1400 ans de France catholique

1400 ans de France catholique

 

V, 74

 

1906-1907

 

De sang Troyen naistra cœur Germanique,

Qui deviendra en si haute puissance,

Hors chassera gent estrange Arabique,

Tournant l'Eglise en pristine prééminence.

 

Lisons ce vers de Nostradamus : De sang Troyen naistra cœur germanique. Clovis, le premier des rois de l'ancienne Gaule, était de la race germanique des Francs. Mais une tradition orale prétendra - et Ronsard, ce contemporain de Nostradamus, que le poète connaîtra à la cour des Valois et qui sera de ses amis personnels, s'en souvenait en écrivant son épopée : la Franciade - que, parmi les ancêtres de Clovis se trouvait un prince troyen, Francus, qui avait réussi, avec son frère Enée (le héros de Virgile), à quitter la cité de Troie au moment de sa prise, avec sac et massacre, par les Grecs (Serge Hutin, Nostradamus et l'alchimie, 1988 - books.google.fr).

 

Dans un poème émanant de l'abbaye prémontrée de Joyenval, fondée en 1221 par Barthélemy de Roye, alors qu'il se trouve à Montjoie, Clovis doit affronter la puissante armée du roi Conflat, établi à Conflans Sainte-Honorine.

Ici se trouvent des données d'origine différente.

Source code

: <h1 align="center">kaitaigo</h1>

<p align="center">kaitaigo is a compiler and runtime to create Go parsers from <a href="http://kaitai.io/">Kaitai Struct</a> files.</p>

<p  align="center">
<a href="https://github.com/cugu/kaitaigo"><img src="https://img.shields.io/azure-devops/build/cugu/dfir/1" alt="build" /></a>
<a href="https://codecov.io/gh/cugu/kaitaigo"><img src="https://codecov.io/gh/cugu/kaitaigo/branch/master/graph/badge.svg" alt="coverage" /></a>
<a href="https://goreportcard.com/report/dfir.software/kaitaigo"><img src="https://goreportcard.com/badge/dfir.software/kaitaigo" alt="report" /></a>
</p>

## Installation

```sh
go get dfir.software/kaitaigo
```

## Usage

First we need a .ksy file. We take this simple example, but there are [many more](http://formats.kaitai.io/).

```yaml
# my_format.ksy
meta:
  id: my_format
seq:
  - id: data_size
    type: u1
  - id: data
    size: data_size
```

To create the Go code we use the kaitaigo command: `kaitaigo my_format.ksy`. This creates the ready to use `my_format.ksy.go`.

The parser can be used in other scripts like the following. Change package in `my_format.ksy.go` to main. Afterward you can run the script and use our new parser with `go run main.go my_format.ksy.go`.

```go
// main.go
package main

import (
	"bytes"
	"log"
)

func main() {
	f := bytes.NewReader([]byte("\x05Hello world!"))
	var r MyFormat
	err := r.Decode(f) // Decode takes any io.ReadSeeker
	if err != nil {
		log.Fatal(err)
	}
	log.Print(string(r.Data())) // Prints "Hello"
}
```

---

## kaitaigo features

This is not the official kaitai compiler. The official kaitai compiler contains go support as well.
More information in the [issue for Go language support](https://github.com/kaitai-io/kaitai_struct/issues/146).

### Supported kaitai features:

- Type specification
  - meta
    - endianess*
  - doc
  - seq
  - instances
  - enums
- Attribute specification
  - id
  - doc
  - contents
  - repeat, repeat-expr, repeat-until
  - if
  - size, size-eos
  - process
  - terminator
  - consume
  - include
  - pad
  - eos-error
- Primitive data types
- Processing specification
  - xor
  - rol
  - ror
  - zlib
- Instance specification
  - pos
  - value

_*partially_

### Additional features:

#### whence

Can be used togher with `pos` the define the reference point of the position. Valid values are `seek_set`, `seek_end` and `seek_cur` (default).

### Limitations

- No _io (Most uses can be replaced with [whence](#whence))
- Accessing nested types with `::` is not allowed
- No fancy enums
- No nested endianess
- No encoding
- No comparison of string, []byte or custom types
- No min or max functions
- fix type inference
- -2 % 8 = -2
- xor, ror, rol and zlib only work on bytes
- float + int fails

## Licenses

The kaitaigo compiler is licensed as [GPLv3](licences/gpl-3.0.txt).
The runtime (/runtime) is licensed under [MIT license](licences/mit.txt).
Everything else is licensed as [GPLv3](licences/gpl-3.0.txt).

Se faisant apporter ses armes, il constate qu'au lieu des croissants habituels [emblème facile à interpréter puisqu'il évoque les Sarrasins, ennemis de la foi chrétienne], elles comportent trois fleurs de lis sur champ d'azur. Pressé par la nécessité, et ne parvenant pas à se faire apporter des armes différentes, il s'équipe cependant et remporte une victoire inespérée. Il apprendra plus tard, et le lecteur avec lui, que sa femme, Clotilde, a opéré cette substitution, à l'instigation d'un ermite vivant à quelque distance de là, dans une vallée où s'élévera plus tard l'abbaye de Joyenval. Cet ermite avait reçu d'un ange la révélation du nouveau blason. Quant aux trois fleurs de lis, elles évoquent la Sainte Trinité. A la suite de cette aventure, Clovis décide de se faire baptiser (Claude Roussel, Conter de geste au XIVe siècle: inspiration folklorique et écriture épique dans La belle Hélène de Constantinople, 1998 - books.google.fr).

 

Le roman de La Belle Hélène de Constatinople possède certains points communs avec ce dernier poème. Clovis de France, que l'on appelait Gaule et qui était "sarrasine" (payenne) en ce temps, assiège la ville de Grasse ou Plaisance en Lombardie dont le roi est Heurtaut, qui est aidé par une multitude de "sarrasins". Un ange apporte à Clovis un écu portant 3 fleurs de lis à la place de celui portant des crapauds (Jules de Douhet, Dictionnaire des légendes du christianisme, Encyclopédie théologique, Tome XIV, 1855 - books.google.fr).

 

De la fin du XIVe siècle jusqu'à la fin du XVIe siècle, ces crapauds ont connu une grande popularité. Gravures, tapisseries, bas-reliefs représentent volontiers ce qui passait alors pour les anciennes armes des rois de France. Du XVIe au XVIIIe siècle, nombre d'érudits mentionnent encore, avec plus ou moins de conviction, cet hypothétique écu primitif. Quant aux poètes, ils ne dédaignent pas d'y faire allusion. Ronsard lui-même, l'évoque dans la Franciade. Et comme les Francs descendent des Troyens, au moins depuis le Pseudo-Frédégaire, le roi René n'hésitait pas à placer ces crapauds jusque sur les armoiries du Troyen Paris. Plus tard encore, Nostradamus, dans un quatrain de la Centurie X postérieur à l'édition de 1568, mentionne « le tres puissant seigneur heritier des crapaux » (Claude Roussel, Conter de geste au XIVe siècle: inspiration folklorique et écriture épique dans La belle Hélène de Constantinople, 1998 - books.google.fr).

 

Quand le fourcheu sera soustenu de deux paux,

Avec six demy cors, & six sizeaux ouvers :

Le trespuissant Seigneur, heritier des crapaux,

Alors subjuguera, sous soy tout l'univers.

 

La bataille de Tolbiac, comme le baptême, sont des décisions prises par Clovis en pleine maturité, et les faits se sont déroulés en 506 ; le baptême peut même avoir eu lieu plus tard, en 508. C'est la théorie des historiens les plus critiques (Claude Gauvard, La France au moyen âge: du Ve au XVe siècle 1996 - books.google.fr).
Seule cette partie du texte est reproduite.